PlanetSmasher

The Abominable Showman
Member
Oct 25, 2017
117,996
Did anyone buy it on PlayStation? A multiplatform launch would have been much better, but I doubt they were expecting the award winnung, game with "excellent word of mouth" to fizzle like it did on PlayStation. I was surprised someone tweeted it didn't do to hot. At least that's what I remember.

Year-late ports, released only on digital, with NO marketing, never sell well. It was sent to die BOTH times it came out.
 

bottledfox

Avenger
Oct 28, 2017
1,580
MS wants to focus on the big IPs they acquired, but there's legitimacy to the strategy of growing franchises over time. And Hi-Fi rush deserved to get a sequel, with an actual marketing campaign behind it. It would be a risk, but if you want the prestige of having games in the GOTY conversation, that's the kind of risk you need to take!
 
Jun 5, 2023
2,737
Year-late ports, released only on digital, with NO marketing, never sell well. It was sent to die BOTH times it came out.
Can say I disagree with that.
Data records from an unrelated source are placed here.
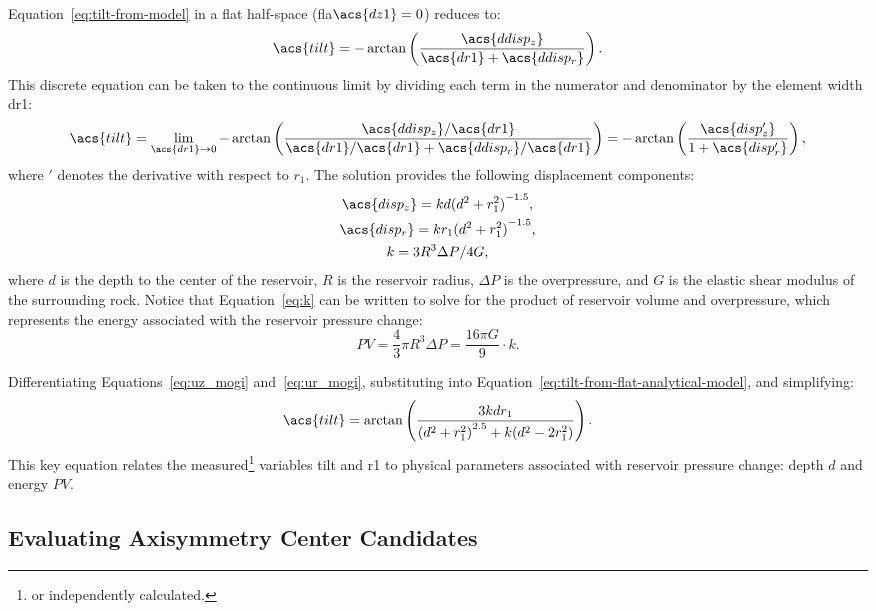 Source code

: Equation~\eqref{eq:tilt-from-model} in a flat half-space (fla$\acs{dz1} = 0$) reduces to:
\begin{equation}
    \acs{tilt} = 
    -\arctan\left(\dfrac{\acs{ddisp_z}}{\acs{dr1}+\acs{ddisp_r}}\right).\label{eq:tilt-from-flat-model}
\end{equation}
This discrete equation can be taken to the continuous limit by dividing each term in the numerator and denominator by the element width \acs{dr1}:
\begin{equation}
\acs{tilt}
    = \lim_{\acs{dr1}\to0} 
    -\arctan\left(\dfrac{\acs{ddisp_z}/\acs{dr1}}{\acs{dr1}/\acs{dr1}
    + \acs{ddisp_r}/\acs{dr1}}\right) = 
    -\arctan\left(\dfrac{\acs{disp_z'}}{1+\acs{disp_r'}}\right),\label{eq:tilt-from-flat-analytical-model}
\end{equation}
where $'$ denotes the derivative with respect to $r_1$. The \textcite{mogi_relations_1958} solution provides the following displacement components:
\begin{gather}
    \acs{disp_z} = kd{(d^2+r_1^2)}^{-1.5},\label{eq:uz_mogi}\\
    \acs{disp_r} = kr_1{(d^2+r_1^2)}^{-1.5},\label{eq:ur_mogi}\\
    k = {3R^3\Delta P}/{4G},\label{eq:k}
\end{gather}
where $d$ is the depth to the center of the reservoir, $R$ is the reservoir radius, $\Delta P$ is the overpressure, and $G$ is the elastic shear modulus of the surrounding rock. Notice that Equation~\eqref{eq:k} can be written to solve for the product of reservoir volume and overpressure, which represents the energy associated with the reservoir pressure change:
\begin{equation}
    PV = \frac{4}{3}\pi R^3\Delta P=\frac{16\pi G}{9} \cdot k.
\end{equation}

Differentiating Equations~\eqref{eq:uz_mogi} and~\eqref{eq:ur_mogi}, substituting into Equation~\eqref{eq:tilt-from-flat-analytical-model}, and simplifying:
\begin{equation}
    \acs{tilt} = \arctan\left(\frac{3kdr_1}{{(d^2+r_1^2)}^{2.5}+k(d^2-2r_1^2)}\right).\label{eq:tilt-from-mogi-model}
\end{equation}
This key equation relates the measured\footnote{or independently calculated.} variables \acs{tilt} and r1 to physical parameters associated with reservoir pressure change: depth $d$ and energy $PV$.

\subsection{Evaluating Axisymmetry Center Candidates}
Microsoft really put that word of mouth to the test with Hi-Fi. Game got no advertising outside of it. Guess they figured that positive reception would turn into sales with no help from them.
 

PlanetSmasher

The Abominable Showman
Member
Oct 25, 2017
117,996
Can say I disagree with that. Microsoft really put that word of mouth to the test with Hi-Fi. Game got no advertising outside of it. Guess they figured that positive reception would turn into sales with no help from them.

I tried. I really tried. But unfortunately, stylish action games are a hard enough sell on their own, much less stylish action games with a rhythm core (rhythm games tend to scare off casual players because they're afraid they won't be able to keep up), and without an actual marketing campaign and - more importantly - a good run on the streamer/influencer circuit, there was just no way it was going to make a dent.
 

NukeRunner

Member
Feb 8, 2024
437
I read this article an hour or two ago. My thoughts were basically that there is no chance in hell they'd close Tango if Hi-Fi Rush was as successful as some of those titles mentioned in comparison. Hades, Hades 2, Manorlord (insanely huge hit), and Balatro. Lots of games like Hi-Fi Rush are incredibly successful on steam now and the past 5-10 years.

I'm not saying they should've gotten closed down, I just don't think they would have had they hit those numbers.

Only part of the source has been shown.